Certains se sont donc appuyés sur les acteurs décidément clé que sont les Agence d’Urbanisme et les Établissements Publics Foncier. Mais tous les territoires ne sont pas dotés de tels outils, beaucoup ont donc recruté une ingénierie privée pour les accompagner, dont la disponibilité n’avait rien d’une évidence. Mais à l’issue d’une étape de recrutement — et sans doute grâce à la visibilité offerte par le programme — chacun a réussi à mobiliser une équipe dédiée pour mettre en œuvre une approche adaptée à ses besoins propres.

Premiers enseignements

Les équipes sont désormais à pied d’œuvre, d’abord pour identifier dans les périmètres urbanisés ces espaces ou ces temps de la ville qui pourraient être mobilisés pour répondre aux besoins de développement des territoires, puis pour tracer le chemin opérationnel de leur mobilisation concrète. Le cheminement commence à peine, ce n’est donc pas le moment d’en tirer des conclusions définitives. Mais les enseignements sont déjà riches. Ces premiers pas ont d’abord confirmé que mettre en œuvre la sobriété foncière ne se résume pas au déploiement d’un nouveau modèle généralisable à tous les territoires par un coup de baguette magique règlementaire. Elle ne peut passer que par des démarches localisées tenant compte du contexte local, des acteurs en présence comme de leur maturité sur le sujet.

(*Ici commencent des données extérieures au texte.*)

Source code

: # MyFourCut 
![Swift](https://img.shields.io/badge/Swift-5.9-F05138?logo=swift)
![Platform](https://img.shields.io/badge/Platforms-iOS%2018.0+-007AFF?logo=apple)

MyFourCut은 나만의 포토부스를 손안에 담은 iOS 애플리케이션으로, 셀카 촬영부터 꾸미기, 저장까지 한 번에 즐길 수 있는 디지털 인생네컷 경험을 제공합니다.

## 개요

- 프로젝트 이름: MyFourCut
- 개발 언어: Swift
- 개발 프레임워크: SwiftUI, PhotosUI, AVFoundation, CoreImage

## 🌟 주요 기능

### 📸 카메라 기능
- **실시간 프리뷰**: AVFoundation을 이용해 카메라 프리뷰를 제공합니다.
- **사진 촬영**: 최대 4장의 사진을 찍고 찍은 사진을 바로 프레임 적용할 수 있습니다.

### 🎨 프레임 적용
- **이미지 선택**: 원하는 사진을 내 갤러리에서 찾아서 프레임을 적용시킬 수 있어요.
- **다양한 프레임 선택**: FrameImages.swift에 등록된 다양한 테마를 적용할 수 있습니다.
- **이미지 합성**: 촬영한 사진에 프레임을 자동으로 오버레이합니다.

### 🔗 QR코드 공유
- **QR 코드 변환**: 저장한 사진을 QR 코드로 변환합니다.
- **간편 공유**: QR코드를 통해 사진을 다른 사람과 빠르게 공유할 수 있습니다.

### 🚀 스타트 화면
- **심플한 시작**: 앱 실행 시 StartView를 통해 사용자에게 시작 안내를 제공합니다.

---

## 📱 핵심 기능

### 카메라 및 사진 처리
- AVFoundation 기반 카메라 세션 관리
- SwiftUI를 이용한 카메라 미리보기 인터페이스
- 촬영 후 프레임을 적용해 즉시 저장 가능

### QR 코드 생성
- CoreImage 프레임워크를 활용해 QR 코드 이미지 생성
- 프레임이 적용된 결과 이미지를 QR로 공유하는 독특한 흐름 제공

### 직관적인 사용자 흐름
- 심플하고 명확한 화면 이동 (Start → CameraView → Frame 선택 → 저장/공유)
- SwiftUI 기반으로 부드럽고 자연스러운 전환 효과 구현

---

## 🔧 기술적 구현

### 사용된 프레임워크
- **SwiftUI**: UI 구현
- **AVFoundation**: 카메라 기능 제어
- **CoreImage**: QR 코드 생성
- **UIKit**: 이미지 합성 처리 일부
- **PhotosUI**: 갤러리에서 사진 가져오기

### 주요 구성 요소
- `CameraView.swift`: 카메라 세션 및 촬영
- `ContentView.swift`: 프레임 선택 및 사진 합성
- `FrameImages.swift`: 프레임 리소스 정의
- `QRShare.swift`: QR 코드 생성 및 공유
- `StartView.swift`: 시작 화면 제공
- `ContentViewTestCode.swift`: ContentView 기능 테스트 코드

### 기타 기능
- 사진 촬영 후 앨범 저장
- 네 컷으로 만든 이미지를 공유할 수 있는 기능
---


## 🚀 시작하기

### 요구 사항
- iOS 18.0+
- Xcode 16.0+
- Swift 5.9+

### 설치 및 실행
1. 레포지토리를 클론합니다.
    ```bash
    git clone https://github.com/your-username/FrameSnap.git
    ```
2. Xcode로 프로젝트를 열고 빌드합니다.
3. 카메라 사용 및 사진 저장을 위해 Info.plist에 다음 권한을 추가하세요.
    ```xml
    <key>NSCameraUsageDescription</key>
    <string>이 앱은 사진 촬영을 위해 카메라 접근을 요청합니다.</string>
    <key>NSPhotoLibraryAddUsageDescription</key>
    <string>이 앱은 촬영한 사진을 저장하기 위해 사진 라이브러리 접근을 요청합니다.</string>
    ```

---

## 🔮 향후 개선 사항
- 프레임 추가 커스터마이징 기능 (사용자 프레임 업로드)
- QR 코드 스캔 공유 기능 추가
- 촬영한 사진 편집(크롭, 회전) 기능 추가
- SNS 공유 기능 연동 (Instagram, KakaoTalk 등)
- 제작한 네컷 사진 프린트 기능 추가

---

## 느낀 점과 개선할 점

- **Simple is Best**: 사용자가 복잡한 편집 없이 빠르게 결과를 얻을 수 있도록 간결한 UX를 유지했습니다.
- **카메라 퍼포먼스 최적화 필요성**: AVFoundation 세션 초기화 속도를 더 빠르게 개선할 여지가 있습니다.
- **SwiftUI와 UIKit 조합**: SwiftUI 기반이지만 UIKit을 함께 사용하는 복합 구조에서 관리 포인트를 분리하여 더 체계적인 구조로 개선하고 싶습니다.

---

Car c’est un second enseignement d’importance. Si la sobriété foncière soulève des questions en termes techniques, financiers ou méthodologiques, deux éléments sont essentiels : la prise de conscience des acteurs et un bon niveau de dialogue local sur le modèle de développement urbain. Car avant d’entrer dan le « comment » mettre en œuvre les alternatives à l’étalement urbain, encore faut-il partager localement une même perception du « pourquoi » c’est essentiel.

Et puis ce chemin ne peut se prendre seul. Il nécessite de tisser des collaborations denses au-delà des seules limites communales. Il exige aussi de s’entourer d’acteurs publics et privés en capacité de regarder autrement la ville telle qu’elle est, mais aussi de passer au concret des projets de transformation par nature complexes.

La démarche TPSF va permettre dans les mois qui viennent d’emprunter des chemins différents vers la sobriété foncière. Aucun ne sera le bon, mais tous permettront de capitaliser et d’éclairer les démarches des collectivités locales qui, partout en France, veulent aujourd’hui s’engager concrètement dans cette voie.